(Saved entries)

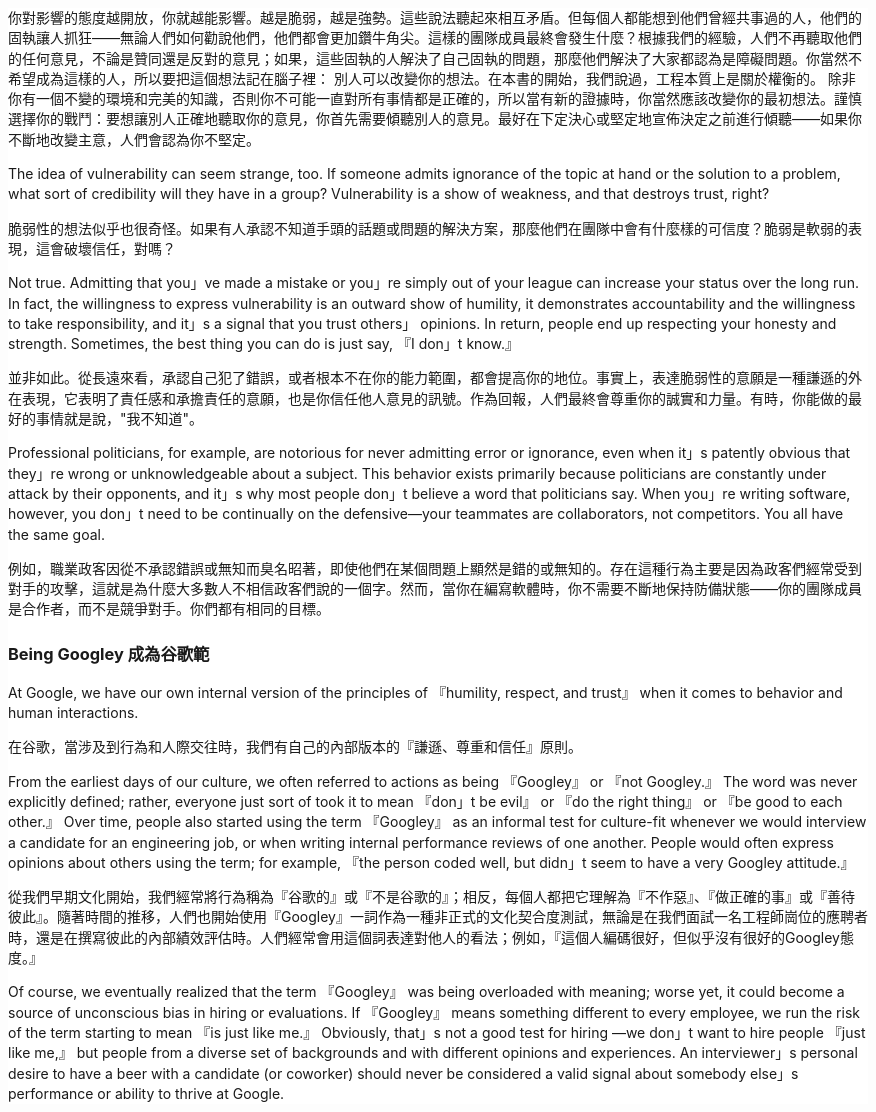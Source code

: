 你對影響的態度越開放，你就越能影響。越是脆弱，越是強勢。這些說法聽起來相互矛盾。但每個人都能想到他們曾經共事過的人，他們的固執讓人抓狂——無論人們如何勸說他們，他們都會更加鑽牛角尖。這樣的團隊成員最終會發生什麼？根據我們的經驗，人們不再聽取他們的任何意見，不論是贊同還是反對的意見；如果，這些固執的人解決了自己固執的問題，那麼他們解決了大家都認為是障礙問題。你當然不希望成為這樣的人，所以要把這個想法記在腦子裡： 別人可以改變你的想法。在本書的開始，我們說過，工程本質上是關於權衡的。 除非你有一個不變的環境和完美的知識，否則你不可能一直對所有事情都是正確的，所以當有新的證據時，你當然應該改變你的最初想法。謹慎選擇你的戰鬥：要想讓別人正確地聽取你的意見，你首先需要傾聽別人的意見。最好在下定決心或堅定地宣佈決定之前進行傾聽——如果你不斷地改變主意，人們會認為你不堅定。

The idea of vulnerability can seem strange, too. If someone admits ignorance of the topic at hand or the solution to a problem, what sort of credibility will they have in a group? Vulnerability is a show of weakness, and that destroys trust, right?

脆弱性的想法似乎也很奇怪。如果有人承認不知道手頭的話題或問題的解決方案，那麼他們在團隊中會有什麼樣的可信度？脆弱是軟弱的表現，這會破壞信任，對嗎？

Not true. Admitting that you」ve made a mistake or you」re simply out of your league can increase your status over the long run. In fact, the willingness to express vulnerability is an outward show of humility, it demonstrates accountability and the willingness to take responsibility, and it」s a signal that you trust others」 opinions. In return, people end up respecting your honesty and strength. Sometimes, the best thing you can do is just say, 『I don」t know.』

並非如此。從長遠來看，承認自己犯了錯誤，或者根本不在你的能力範圍，都會提高你的地位。事實上，表達脆弱性的意願是一種謙遜的外在表現，它表明了責任感和承擔責任的意願，也是你信任他人意見的訊號。作為回報，人們最終會尊重你的誠實和力量。有時，你能做的最好的事情就是說，"我不知道"。

Professional politicians, for example, are notorious for never admitting error or ignorance, even when it」s patently obvious that they」re wrong or unknowledgeable about a subject. This behavior exists primarily because politicians are constantly under attack by their opponents, and it」s why most people don」t believe a word that politicians say. When you」re writing software, however, you don」t need to be continually on the defensive—your teammates are collaborators, not competitors. You all have the same goal.

例如，職業政客因從不承認錯誤或無知而臭名昭著，即使他們在某個問題上顯然是錯的或無知的。存在這種行為主要是因為政客們經常受到對手的攻擊，這就是為什麼大多數人不相信政客們說的一個字。然而，當你在編寫軟體時，你不需要不斷地保持防備狀態——你的團隊成員是合作者，而不是競爭對手。你們都有相同的目標。

### Being Googley  成為谷歌範

At Google, we have our own internal version of the principles of 『humility, respect, and trust』 when it comes to behavior and human interactions.

在谷歌，當涉及到行為和人際交往時，我們有自己的內部版本的『謙遜、尊重和信任』原則。

From the earliest days of our culture, we often referred to actions as being 『Googley』 or 『not Googley.』 The word was never explicitly defined; rather, everyone just sort of took it to mean 『don」t be evil』 or 『do the right thing』 or 『be good to each other.』 Over time, people also started using the term 『Googley』 as an informal test for culture-fit whenever we would interview a candidate for an engineering job, or when writing internal performance reviews of one another. People would often express opinions about others using the term; for example, 『the person coded well, but didn」t seem to have a very Googley attitude.』

從我們早期文化開始，我們經常將行為稱為『谷歌的』或『不是谷歌的』；相反，每個人都把它理解為『不作惡』、『做正確的事』或『善待彼此』。隨著時間的推移，人們也開始使用『Googley』一詞作為一種非正式的文化契合度測試，無論是在我們面試一名工程師崗位的應聘者時，還是在撰寫彼此的內部績效評估時。人們經常會用這個詞表達對他人的看法；例如，『這個人編碼很好，但似乎沒有很好的Googley態度。』

Of course, we eventually realized that the term 『Googley』 was being overloaded with meaning; worse yet, it could become a source of unconscious bias in hiring or evaluations. If 『Googley』 means something different to every employee, we run the risk of the term starting to mean 『is just like me.』 Obviously, that」s not a good test for hiring
—we don」t want to hire people 『just like me,』 but people from a diverse set of backgrounds and with different opinions and experiences. An interviewer」s personal desire to have a beer with a candidate (or coworker) should never be considered a valid signal about somebody else」s performance or ability to thrive at Google.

▶ _ASSIGNMENT_: Copy the stretch of the records above that runs from the line with "Not true. Admitting" through the line with "並非如此。從長遠來看，承認自". Both end lines belong in the copy, and nothing else does.

▶ _PROBLEM SOLUTION_:
Not true. Admitting that you」ve made a mistake or you」re simply out of your league can increase your status over the long run. In fact, the willingness to express vulnerability is an outward show of humility, it demonstrates accountability and the willingness to take responsibility, and it」s a signal that you trust others」 opinions. In return, people end up respecting your honesty and strength. Sometimes, the best thing you can do is just say, 『I don」t know.』

並非如此。從長遠來看，承認自己犯了錯誤，或者根本不在你的能力範圍，都會提高你的地位。事實上，表達脆弱性的意願是一種謙遜的外在表現，它表明了責任感和承擔責任的意願，也是你信任他人意見的訊號。作為回報，人們最終會尊重你的誠實和力量。有時，你能做的最好的事情就是說，"我不知道"。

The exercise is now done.